I have seen corrosion and deposits so bad that I have had to use knives and sandpaper... but these are last ditch efforts to get things running until replacement connectors can be found... you will not be replacing the connectors so you have to be carefull with what you have.


----------



## wickidwombat (Feb 5, 2013)

yep not a good idea,

file it in the same category as using a pipe wrench to remove your lens from the body


----------



## Mt Spokane Photography (Feb 5, 2013)

Having worked with specifying, manufacturing and testing gold contacts for many years, its a bit of a poor situation with the tips of the contacts being used to make electrical contact. Gold is a lot like a thick paste and pushes around and smears much easier than some metals, and the pressure is pretty high on the end of those contacts. Plating the ends of the contacts is also quite difficult, thats where the gold will always be the thinest, and where gaps or cracks in the plating are most likely to occur.

You do not want a gap or crack in the gold, since you then will get dry circuit corrosion with the nickel underplate. Dry circuit corrosion cannot be seen, because it it a thin electrical insulator for low voltages. The wiping action of installing a lens will normally wipe the film away.
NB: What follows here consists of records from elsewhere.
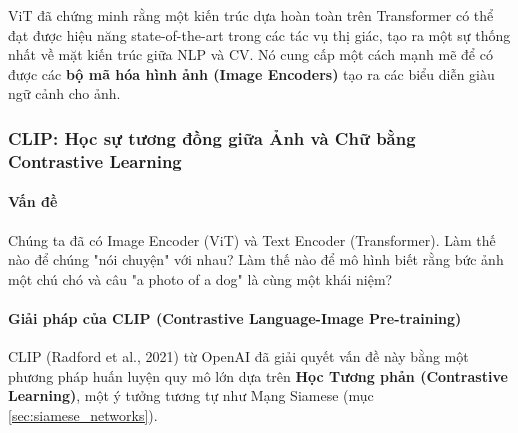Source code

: ViT đã chứng minh rằng một kiến trúc dựa hoàn toàn trên Transformer có thể đạt được hiệu năng state-of-the-art trong các tác vụ thị giác, tạo ra một sự thống nhất về mặt kiến trúc giữa NLP và CV. Nó cung cấp một cách mạnh mẽ để có được các \textbf{bộ mã hóa hình ảnh (Image Encoders)} tạo ra các biểu diễn giàu ngữ cảnh cho ảnh.

\subsubsection{CLIP: Học sự tương đồng giữa Ảnh và Chữ bằng Contrastive Learning}
\paragraph{Vấn đề}
Chúng ta đã có Image Encoder (ViT) và Text Encoder (Transformer). Làm thế nào để chúng "nói chuyện" với nhau? Làm thế nào để mô hình biết rằng bức ảnh một chú chó và câu "a photo of a dog" là cùng một khái niệm?

\paragraph{Giải pháp của CLIP (Contrastive Language-Image Pre-training)}
CLIP (Radford et al., 2021) từ OpenAI đã giải quyết vấn đề này bằng một phương pháp huấn luyện quy mô lớn dựa trên \textbf{Học Tương phản (Contrastive Learning)}, một ý tưởng tương tự như Mạng Siamese (mục \ref{sec:siamese_networks}).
There are tons of inventors who have created cleaning solutioons for electrical contacts, but most of them also wipe away some gold, and in the end, ruin the contacts. They beat a path to our door, but most don't understand the issue because they can demonstrate that it cleans, but we look at the surfaces under a scannng electron microscope and can see the damage. You can also see damage by cross sectioning a part, but gold is so soft and easy to smear that only the most talented and able technicians can section and polish a gold plated part successfully. We also use x-ray fluorescent test machines to measure for proper gold thickness, but they cannot see cracks or pores.
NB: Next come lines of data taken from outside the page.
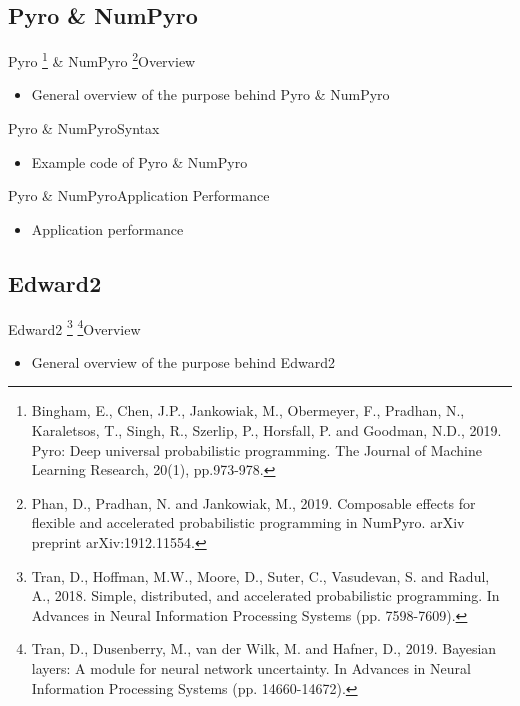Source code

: \documentclass[AERbeamer%
              ,optEnglish%
              ,optBiber%
              ,optBibstyleAlphabetic%
              ,optBeamerClassicFormat%
              ]{AERlatex}%
\begin{document}
\subsection{Pyro \& NumPyro}
\begin{frame}[c]{Pyro \footnote{Bingham, E., Chen, J.P., Jankowiak, M., Obermeyer, F., Pradhan, N., Karaletsos, T.,
                                Singh, R., Szerlip, P., Horsfall, P. and Goodman, N.D., 2019. Pyro: Deep universal
                                probabilistic programming. The Journal of Machine Learning Research, 20(1), pp.973-978.}
                \& NumPyro \footnote{Phan, D., Pradhan, N. and Jankowiak, M., 2019. Composable effects for flexible and
                                     accelerated probabilistic programming in NumPyro. arXiv preprint arXiv:1912.11554.}}{Overview}
    \centering
    \begin{itemize}
        \item General overview of the purpose behind Pyro \& NumPyro
    \end{itemize}
\end{frame}


\begin{frame}[c]{Pyro \& NumPyro}{Syntax}
    \centering
    \begin{itemize}
        \item Example code of Pyro \& NumPyro
    \end{itemize}
\end{frame}


\begin{frame}[c]{Pyro \& NumPyro}{Application Performance}
    \centering
    \begin{itemize}
        \item Application performance
    \end{itemize}
\end{frame}


\subsection{Edward2}
\begin{frame}[c]{Edward2 \footnote{Tran, D., Hoffman, M.W., Moore, D., Suter, C., Vasudevan, S. and Radul, A., 2018. Simple, distributed,
                                   and accelerated probabilistic programming. In Advances in Neural Information Processing Systems (pp. 7598-7609).}
                         \footnote{Tran, D., Dusenberry, M., van der Wilk, M. and Hafner, D., 2019. Bayesian layers: A module for neural network
                                   uncertainty. In Advances in Neural Information Processing Systems (pp. 14660-14672).}}{Overview}
    \centering
    \begin{itemize}
        \item General overview of the purpose behind Edward2
    \end{itemize}
\end{frame}
\end{document}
Generally, a wipe with a smooth clean cloth is well able to clean away any dry circuit film, and it should only be done sparingly. Non aprasive cleaners are ok, but they may get into the camera body and wreak havoc. Most of the time, just removing and remounting a lens fixes the issue. The issue could originally be a manufacturing defect, but if a eraser or contact cleaner has been used, that is also a suspect. Once the damage has been done, it will only get worse, so beware, even one time can mess things up.


----------



## Waterdonkey (Feb 5, 2013)

I think this is an "In a Pinch" solution. 
It worked for my 7d and a 10-22mm I had. But I have to agree Clean them proper when you get home.


----------



## picturesbyme (Feb 5, 2013)

Microfiber (always have a few in my bags, cases) works fine.


----------



## Don Haines (Feb 6, 2013)

Waterdonkey said:


> I think this is an "In a Pinch" solution.
> It worked for my 7d and a 10-22mm I had. But I have to agree Clean them proper when you get home.



It's not an "in a pinch solution".... you can seriously damage the pins VERY easily.
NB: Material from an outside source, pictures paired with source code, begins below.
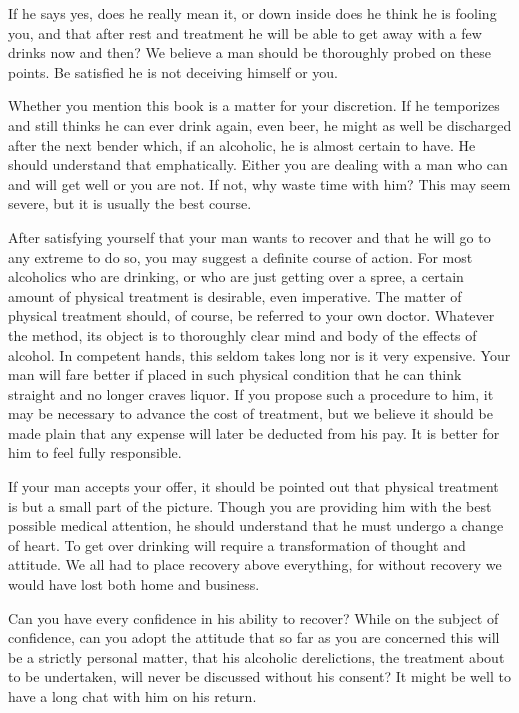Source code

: \begin{biblechapter}
If he says yes, does he really mean it, or down inside does he think he is fooling you, and that after rest and treatment he will be able to get away with a few drinks now and then?  We believe a man should be thoroughly probed on these points.  Be satisfied he is not deceiving himself or you.

Whether you mention this book is a matter for your discretion.  If he temporizes and still thinks he can ever drink again, even beer, he might as well be discharged after the next bender which, if an alcoholic, he is almost certain to have.  He should understand that emphatically.  Either you are dealing with a man who can and will get well or you are not.  If not, why waste time with him?  This may seem severe, but it is usually the best course.

After satisfying yourself that your man wants to recover and that he will go to any extreme to do so, you may suggest a definite course of action.  For most alcoholics who are drinking, or who are just getting over a spree, a certain amount of physical treatment is desirable, even imperative.  The matter of physical treatment should, of course, be referred to your own doctor.  Whatever the method, its object is to thoroughly clear mind and body of the effects of alcohol.  In competent hands, this seldom takes long nor is it very expensive.  Your man will fare better if placed in such physical condition that he can think straight and no longer craves liquor.  If you propose such a procedure to him, it may be necessary to advance the cost of treatment, but we believe it should be made plain that any expense will later be deducted from his pay.  It is better for him to feel fully responsible.

If your man accepts your offer, it should be pointed out that physical treatment is but a small part of the picture.  Though you are providing him with the best possible medical attention, he should understand that he must undergo a change of heart.  To get over drinking will require a transformation of thought and attitude.  We all had to place recovery above everything, for without recovery we would have lost both home and business.

Can you have every confidence in his ability to recover?  While on the subject of confidence, can you adopt the attitude that so far as you are concerned this will be a strictly personal matter, that his alcoholic derelictions, the treatment about to be undertaken, will never be discussed without his consent?  It might be well to have a long chat with him on his return.


\end{biblechapter}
The use of erasers to clean contacts goes with cleaning the contacts on printed circuit boards..... and you do remove the plating... clean them a few times and you can clearly see where the gold is worn away and the copper is showing. On the printed circuit board the contact is flat and easily plated.... not so on edges of materials... like pin ends. When you clean a circuit board connector the contact is over a much wider area than the tip of a pin so the pressure per square inch, and abrasiveness, is much less. The use of an eraser is destructive cleaning, I can't say it any plainer.

If you are spraying anything.... do not spray directly on the contacts as the solvent will also splash around either the camera body or the lens.... spray on something outside of the lens or the body and then use it to clean the contacts.

If you use a cleaner... you need to use something that will not leave a non-conductive residue. Things like WD40 will make electrical contact problems worse.


----------